-------- EXTRACTED MATERIAL
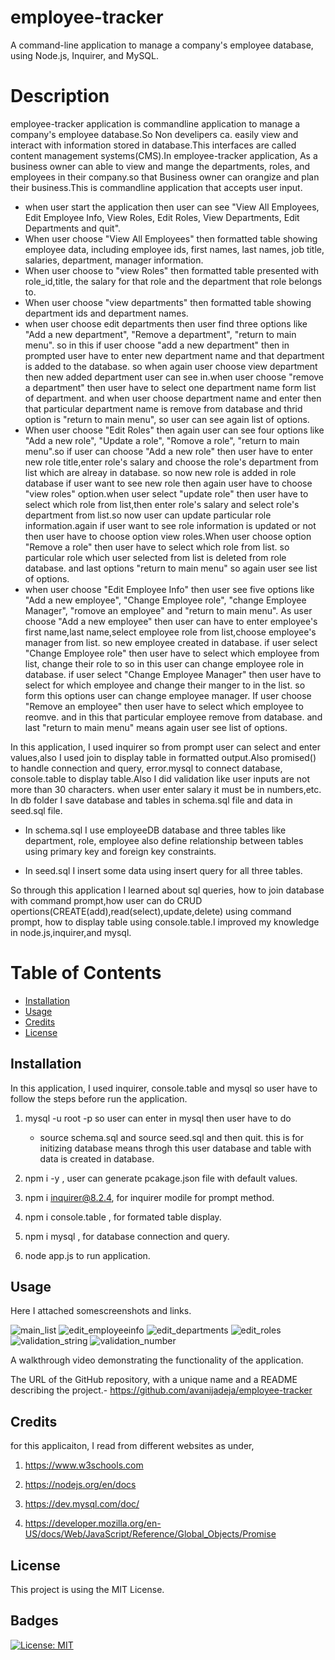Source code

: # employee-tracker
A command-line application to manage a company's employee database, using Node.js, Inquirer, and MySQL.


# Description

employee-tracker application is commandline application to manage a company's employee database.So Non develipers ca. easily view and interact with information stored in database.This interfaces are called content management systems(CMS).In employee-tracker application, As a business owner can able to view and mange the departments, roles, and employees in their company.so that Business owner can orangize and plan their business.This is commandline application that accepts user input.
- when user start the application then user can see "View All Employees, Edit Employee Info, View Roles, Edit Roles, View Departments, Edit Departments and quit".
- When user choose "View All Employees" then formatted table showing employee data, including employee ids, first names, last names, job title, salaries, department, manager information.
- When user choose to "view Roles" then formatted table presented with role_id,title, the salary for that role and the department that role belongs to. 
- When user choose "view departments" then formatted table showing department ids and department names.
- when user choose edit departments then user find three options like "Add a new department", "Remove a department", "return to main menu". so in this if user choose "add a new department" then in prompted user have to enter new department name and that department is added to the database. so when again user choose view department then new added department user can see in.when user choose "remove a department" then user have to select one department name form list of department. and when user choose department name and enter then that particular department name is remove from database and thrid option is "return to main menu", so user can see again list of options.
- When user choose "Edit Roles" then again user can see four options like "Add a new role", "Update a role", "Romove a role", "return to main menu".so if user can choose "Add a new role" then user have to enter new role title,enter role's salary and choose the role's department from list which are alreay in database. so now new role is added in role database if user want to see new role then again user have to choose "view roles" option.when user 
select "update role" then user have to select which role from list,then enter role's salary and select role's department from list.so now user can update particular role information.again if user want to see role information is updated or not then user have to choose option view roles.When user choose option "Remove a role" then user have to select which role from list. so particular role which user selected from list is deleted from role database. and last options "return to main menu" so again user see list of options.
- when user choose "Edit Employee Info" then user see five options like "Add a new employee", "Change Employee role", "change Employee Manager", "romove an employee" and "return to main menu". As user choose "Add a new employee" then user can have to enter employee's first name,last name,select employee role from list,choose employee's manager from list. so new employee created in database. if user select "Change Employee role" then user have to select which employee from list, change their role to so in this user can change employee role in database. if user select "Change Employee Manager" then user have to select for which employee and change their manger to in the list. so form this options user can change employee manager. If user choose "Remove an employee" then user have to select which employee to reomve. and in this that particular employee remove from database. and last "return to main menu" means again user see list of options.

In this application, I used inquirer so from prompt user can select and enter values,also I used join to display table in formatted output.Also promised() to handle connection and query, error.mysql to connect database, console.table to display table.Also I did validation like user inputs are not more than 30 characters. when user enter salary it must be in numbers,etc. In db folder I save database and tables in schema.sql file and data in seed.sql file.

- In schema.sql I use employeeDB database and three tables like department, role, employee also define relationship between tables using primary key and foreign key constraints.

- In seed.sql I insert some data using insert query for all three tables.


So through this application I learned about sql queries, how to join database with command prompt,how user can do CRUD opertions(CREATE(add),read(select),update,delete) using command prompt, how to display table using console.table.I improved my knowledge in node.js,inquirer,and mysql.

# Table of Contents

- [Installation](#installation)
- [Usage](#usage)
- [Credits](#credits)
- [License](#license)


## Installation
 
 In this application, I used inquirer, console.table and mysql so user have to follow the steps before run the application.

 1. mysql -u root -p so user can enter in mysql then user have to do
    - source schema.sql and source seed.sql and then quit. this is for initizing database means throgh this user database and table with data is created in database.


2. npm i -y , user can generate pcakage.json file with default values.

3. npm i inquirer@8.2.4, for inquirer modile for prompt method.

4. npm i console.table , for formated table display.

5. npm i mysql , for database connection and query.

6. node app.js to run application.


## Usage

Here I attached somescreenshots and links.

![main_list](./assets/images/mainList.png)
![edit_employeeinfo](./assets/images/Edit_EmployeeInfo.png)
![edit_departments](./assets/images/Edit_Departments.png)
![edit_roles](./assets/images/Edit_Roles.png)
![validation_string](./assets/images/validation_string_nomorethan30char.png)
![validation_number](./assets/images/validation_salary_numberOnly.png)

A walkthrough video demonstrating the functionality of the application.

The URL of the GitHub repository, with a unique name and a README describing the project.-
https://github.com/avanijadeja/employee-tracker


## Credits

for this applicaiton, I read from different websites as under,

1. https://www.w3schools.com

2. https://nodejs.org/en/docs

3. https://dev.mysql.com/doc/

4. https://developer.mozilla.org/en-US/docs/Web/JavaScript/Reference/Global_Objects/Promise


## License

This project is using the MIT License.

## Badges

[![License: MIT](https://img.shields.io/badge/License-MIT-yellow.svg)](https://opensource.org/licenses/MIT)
----------------
EXERCISE DIRECTIONS:
List each line in the listing that contains the string "names".

RESPONSE:
- When user choose "View All Employees" then formatted table showing employee data, including employee ids, first names, last names, job title, salaries, department, manager information.
- When user choose "view departments" then formatted table showing department ids and department names.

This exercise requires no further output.